[Dataset records]
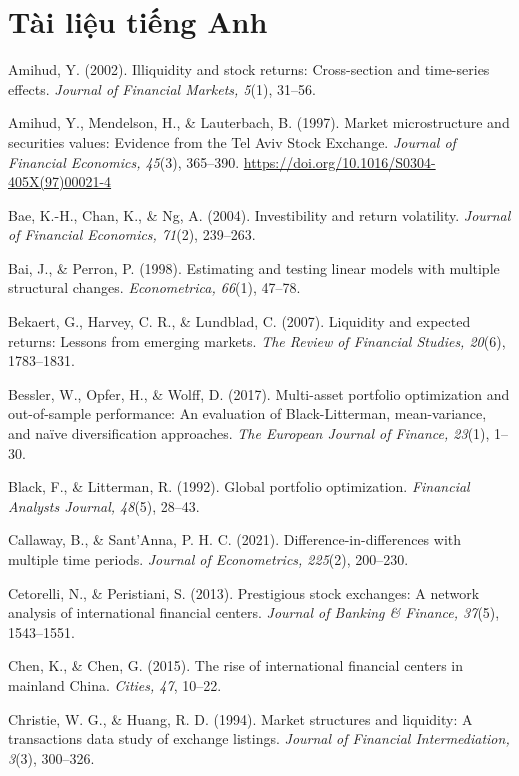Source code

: \section*{Tài liệu tiếng Anh}
\begin{list}{}{\setlength{\leftmargin}{1.5em}\setlength{\itemindent}{-1.5em}\setlength{\itemsep}{2pt}\small}
\item Amihud, Y. (2002). Illiquidity and stock returns: Cross-section and time-series effects. \emph{Journal of Financial Markets, 5}(1), 31–56.
\item Amihud, Y., Mendelson, H., \& Lauterbach, B. (1997). Market microstructure and securities values: Evidence from the Tel Aviv Stock Exchange. \emph{Journal of Financial Economics, 45}(3), 365–390. \url{https://doi.org/10.1016/S0304-405X(97)00021-4}
\item Bae, K.-H., Chan, K., \& Ng, A. (2004). Investibility and return volatility. \emph{Journal of Financial Economics, 71}(2), 239–263.
\item Bai, J., \& Perron, P. (1998). Estimating and testing linear models with multiple structural changes. \emph{Econometrica, 66}(1), 47–78.
\item Bekaert, G., Harvey, C. R., \& Lundblad, C. (2007). Liquidity and expected returns: Lessons from emerging markets. \emph{The Review of Financial Studies, 20}(6), 1783–1831.
\item Bessler, W., Opfer, H., \& Wolff, D. (2017). Multi-asset portfolio optimization and out-of-sample performance: An evaluation of Black-Litterman, mean-variance, and naïve diversification approaches. \emph{The European Journal of Finance, 23}(1), 1–30.
\item Black, F., \& Litterman, R. (1992). Global portfolio optimization. \emph{Financial Analysts Journal, 48}(5), 28–43.
\item Callaway, B., \& Sant’Anna, P. H. C. (2021). Difference-in-differences with multiple time periods. \emph{Journal of Econometrics, 225}(2), 200–230.
\item Cetorelli, N., \& Peristiani, S. (2013). Prestigious stock exchanges: A network analysis of international financial centers. \emph{Journal of Banking \& Finance, 37}(5), 1543–1551.
\item Chen, K., \& Chen, G. (2015). The rise of international financial centers in mainland China. \emph{Cities, 47}, 10–22.
\item Christie, W. G., \& Huang, R. D. (1994). Market structures and liquidity: A transactions data study of exchange listings. \emph{Journal of Financial Intermediation, 3}(3), 300–326.

\end{list}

[Task prompt]
Except for pictures, copy the records above exactly.

[Expected answer]
Source code

: \section*{Tài liệu tiếng Anh}
\begin{list}{}{\setlength{\leftmargin}{1.5em}\setlength{\itemindent}{-1.5em}\setlength{\itemsep}{2pt}\small}
\item Amihud, Y. (2002). Illiquidity and stock returns: Cross-section and time-series effects. \emph{Journal of Financial Markets, 5}(1), 31–56.
\item Amihud, Y., Mendelson, H., \& Lauterbach, B. (1997). Market microstructure and securities values: Evidence from the Tel Aviv Stock Exchange. \emph{Journal of Financial Economics, 45}(3), 365–390. \url{https://doi.org/10.1016/S0304-405X(97)00021-4}
\item Bae, K.-H., Chan, K., \& Ng, A. (2004). Investibility and return volatility. \emph{Journal of Financial Economics, 71}(2), 239–263.
\item Bai, J., \& Perron, P. (1998). Estimating and testing linear models with multiple structural changes. \emph{Econometrica, 66}(1), 47–78.
\item Bekaert, G., Harvey, C. R., \& Lundblad, C. (2007). Liquidity and expected returns: Lessons from emerging markets. \emph{The Review of Financial Studies, 20}(6), 1783–1831.
\item Bessler, W., Opfer, H., \& Wolff, D. (2017). Multi-asset portfolio optimization and out-of-sample performance: An evaluation of Black-Litterman, mean-variance, and naïve diversification approaches. \emph{The European Journal of Finance, 23}(1), 1–30.
\item Black, F., \& Litterman, R. (1992). Global portfolio optimization. \emph{Financial Analysts Journal, 48}(5), 28–43.
\item Callaway, B., \& Sant’Anna, P. H. C. (2021). Difference-in-differences with multiple time periods. \emph{Journal of Econometrics, 225}(2), 200–230.
\item Cetorelli, N., \& Peristiani, S. (2013). Prestigious stock exchanges: A network analysis of international financial centers. \emph{Journal of Banking \& Finance, 37}(5), 1543–1551.
\item Chen, K., \& Chen, G. (2015). The rise of international financial centers in mainland China. \emph{Cities, 47}, 10–22.
\item Christie, W. G., \& Huang, R. D. (1994). Market structures and liquidity: A transactions data study of exchange listings. \emph{Journal of Financial Intermediation, 3}(3), 300–326.

\end{list}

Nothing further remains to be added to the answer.